The Free Software Foundation: New Home Page, New Directions

Off the Beat: Bruce Byfield's Blog
Ordinarily, a change in website design doesn't rate a mention these days. However, the recent change in the Free Software Foundation's (FSF) home page is an exception. It marks not just a change in aesthetics, but of organizational direction as well. Instead of being directed at the free software community, the site is now intended as an introduction to free software and the social and political issues that surround it.
Go to the site, and the change is immediately obvious. A few weeks ago, the FSF home page was a typical minimalist site, of the sort that content management solutions generate by the millions.
Now, it looks more like a a commerce site for web hosting or a travel agency, with colored-coded boxes that attempt to reduce free software issues to a headline or bullet points.
For instance, the one at the top left proclaims: "you deserve to use free software that is free from restriction, free to share and copy, free to learn and adapt, free to work with others. you deserve free software." (I'm preserving the letter case in the original, so no capital letters)
Next to it is a bright red box that asks, "New to free software? get started!" Below, a darker red box invites viewers to "meet the free software gang" -- which turns out not to be a series of biographies of people who work for the FSF, as I first assumed, but a list of major projects.
Other boxes are slogans, such as "FREE SOFTWARE FOR FREE SYSTEMS." One is a request to "SUPPORT FREEDOM" by donating ten dollars a month. Still another simply refers to LibrePlanet, the FSF's new effort to organize local grassroot support groups.
Then, just in case the wording on the boxes isn't clear, each one links to another page that gives more detail. Also on the right of the home page, a sidebar entitled, "WHAT WE DO" gives a more general overview of the FSF.
Only the menu bar at the top provides access to the FSF site for non-beginners.
Extending outreach
If you have been following the FSF's direction over the last few years, this change in website audiences is really the latest attempt by the foundation to expand its relevance -- an effort that I attribute largely to executive director Peter Brown, who has a social activist background.
Over the last five years, Brown and the FSF have tried a variety of tactics for spreading the free software message. They have tried to connect with the mainstream media. They have tried to get political parties and social action groups to make free software part of their agenda. They have started campaigns about issues that concern general computer users, such as Digital Rights Management.
All these efforts have had some successes. Unfortunately, none have made the general public much more aware of free software and related issues than they have before.
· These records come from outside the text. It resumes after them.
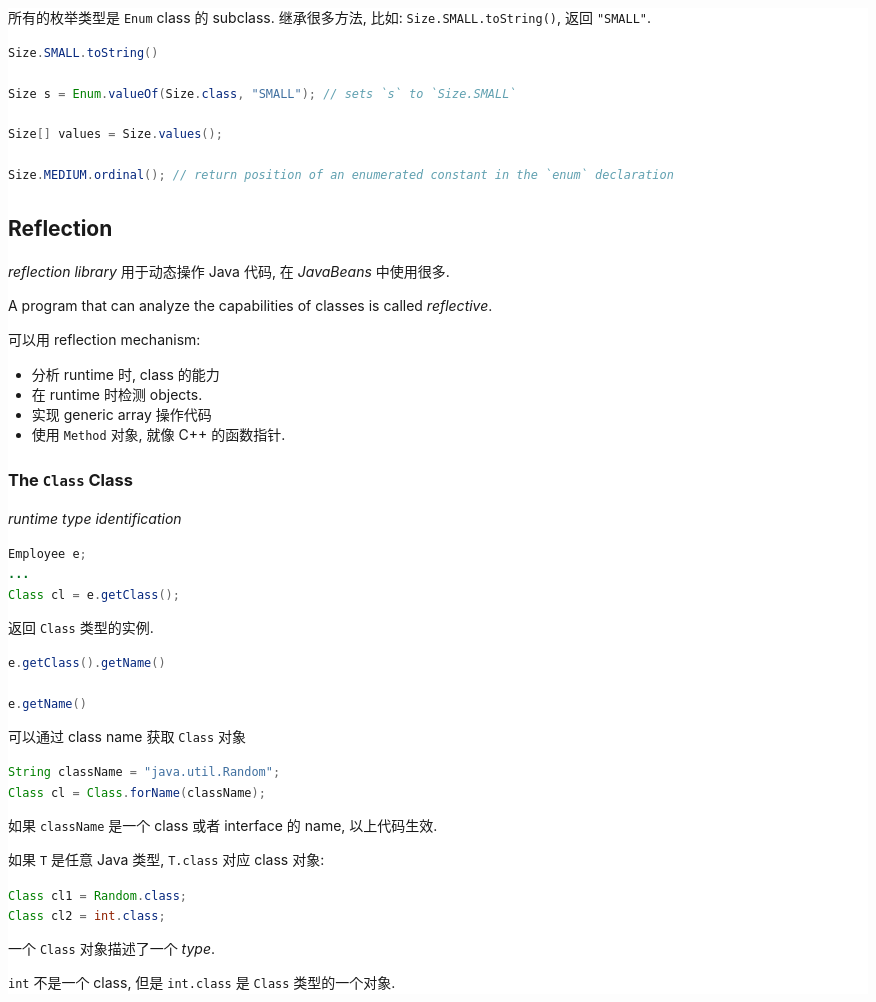 所有的枚举类型是 `Enum` class 的 subclass. 继承很多方法, 比如: `Size.SMALL.toString()`, 返回 `"SMALL"`.

```java
Size.SMALL.toString()

Size s = Enum.valueOf(Size.class, "SMALL"); // sets `s` to `Size.SMALL`

Size[] values = Size.values();

Size.MEDIUM.ordinal(); // return position of an enumerated constant in the `enum` declaration
```

## Reflection

*reflection library* 用于动态操作 Java 代码, 在 *JavaBeans* 中使用很多.

A program that can analyze the capabilities of classes is called *reflective*.

可以用 reflection mechanism:
- 分析 runtime 时, class 的能力
- 在 runtime 时检测 objects.
- 实现 generic array 操作代码
- 使用 `Method` 对象, 就像 C++ 的函数指针.

### The `Class` Class

*runtime type identification*

```java
Employee e;
...
Class cl = e.getClass();
```
返回 `Class` 类型的实例.

```java
e.getClass().getName()

e.getName()
```

可以通过 class name 获取 `Class` 对象
```java
String className = "java.util.Random";
Class cl = Class.forName(className);
```

如果 `className` 是一个 class 或者 interface 的 name, 以上代码生效.

如果 `T` 是任意 Java 类型, `T.class` 对应 class 对象:
```java
Class cl1 = Random.class;
Class cl2 = int.class;
```

一个 `Class` 对象描述了一个 *type*.

`int` 不是一个 class, 但是 `int.class` 是 `Class` 类型的一个对象.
In fact, much of this effort has gone unnoticed or been dismissed in the FSF's existing constituency -- so much so that even a veteran observer like my former colleague Joe "Zonker" Brockmeier not only dismissed the campaigns as "negative" but urged the FSF to find "alternatives" as though the Foundation had not been trying to do exactly that. From such evidence, I think I can safely say that these efforts have not had the effect that the FSF hoped.
Now, Brown tells me, the FSF's efforts are being focused on LibrePlanet. Although the name is currently associated largely with the FSF's annual meetings each spring, the name is now being associated with the effort to create and unite local groups of free software supporters.
"Our purpose is going to be more about getting people to adopt to free software," Brown says. With a growing list of completely free software distributions (http://www.gnu.org/distros/free-distros.html) and the new focus on LibrePlanet, "We finally have the pieces in place for serious advocacy. That hasn't always been the case."
With this change of direction the change in home pages was a basic necessity. If more people with little knowledge are coming to the home page -- many with only a casual interest -- then its purpose must be to educate them as quickly as possibly, and to point out the available resources.
By contrast, the home page for the GNU Project site (http://www.gnu.org/) has undergone a minor face lift, resulting in more introductory material and a toned-down version of the FSF home page. However, the GNU home page is clearly aimed at attracting new developers -- or at least people with more technical knowledge. This difference between the two sites has been growing for several years, but now, with the change in the FSF home page, it has become more obvious than ever.
Does it work?
At first, the FSF's new home page seems garish and chaotic. With its assortment of colors and letter cases, you might be tempted to dismiss it as a middle-aged person's misguided idea of what might appeal to twenty somethings (but almost certainly won't).
However, that might be a hasty judgment, colored by the expectation of a typical CMS site. While I think some of the headlines could stand some tweaking -- for example, the LibrePlanet link might explain what it is -- on the whole the front page is surprisingly successful at summarizing free software in less than a hundred words. In fact, I can't think of anywhere it has been bettered.
Moreover, the combination of summaries linked to more substantial essays seems a balanced choice. Those who are mildly curious still have a chance of going away with a smattering of information about free software, while those who are intrigued can immediately move along to more detailed information.
So will the new page succeed at bringing free software to a wide audience's attention? At this point, I can't even begin to guess. But one thing you can say for sure: with the new home page, The Free Software Foundation has come a long way from the days when it tried to explain its purpose with the mantra of "Free as in freedom, not free as in beer."